CBS News correspondent Sheila MacVicar reports that the unexplained crash in western Afghanistan came as elite U.S. and Afghan forces launched a night time operation against suspected drug smugglers in the area. The rescue operation to locate survivors from the crash was still ongoing Monday afternoon.
A Taliban subcommander in Afghanistan's western Badghis province claimed in a phone call with CBS News' Sami Yousafzai Monday that militants had shot the helicopter down.
"The helicopter was hit by our fighters and crashed in Dara Buum area of the Badghis province," Mullah Bahadar Jan told Yousafzai.

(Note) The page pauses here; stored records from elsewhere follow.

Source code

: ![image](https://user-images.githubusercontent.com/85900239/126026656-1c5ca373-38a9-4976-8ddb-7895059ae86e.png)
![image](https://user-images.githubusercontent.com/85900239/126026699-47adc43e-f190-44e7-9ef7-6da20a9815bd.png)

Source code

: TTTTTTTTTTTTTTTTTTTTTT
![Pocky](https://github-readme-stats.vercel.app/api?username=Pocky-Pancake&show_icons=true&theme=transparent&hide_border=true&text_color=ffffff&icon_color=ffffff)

A local police official in Badghis told CBS News a helicopter had made an emergency landing in the Dara Buum area, but could not confirm the Taliban's claim that it had been shot down.
In Washington, Obama was to meet with his national security team Monday in what was to be the sixth full-scale Afghanistan conference in the White House Situation Room. The decision comes as Afghan President Hamid Karzai has agreed to a runoff election against opponent Abudullah Abdullah that is threatening to further destabilize the country.
Also Monday, Abdullah called for election commission chairman Azizullah Lodin to be replaced within five days, saying he has "no credibility."
Lodin has denied accusations he is biased in favor of Karzai, and the election commission's spokesman has already said Lodin cannot be replaced by either side.
Abdullah made the demand in a news conference during which he spelled out a list of what he said were "minimum conditions" for holding a fair second round of voting, including the firing of any workers implicated in fraud and the suspension of several ministers he said had been campaigning for Karzai before the official campaigning period began Sunday.
Abdullah did not say what would happen if his demands were not met. "I reserve my reaction if we are faced with that unfortunate situation," he said.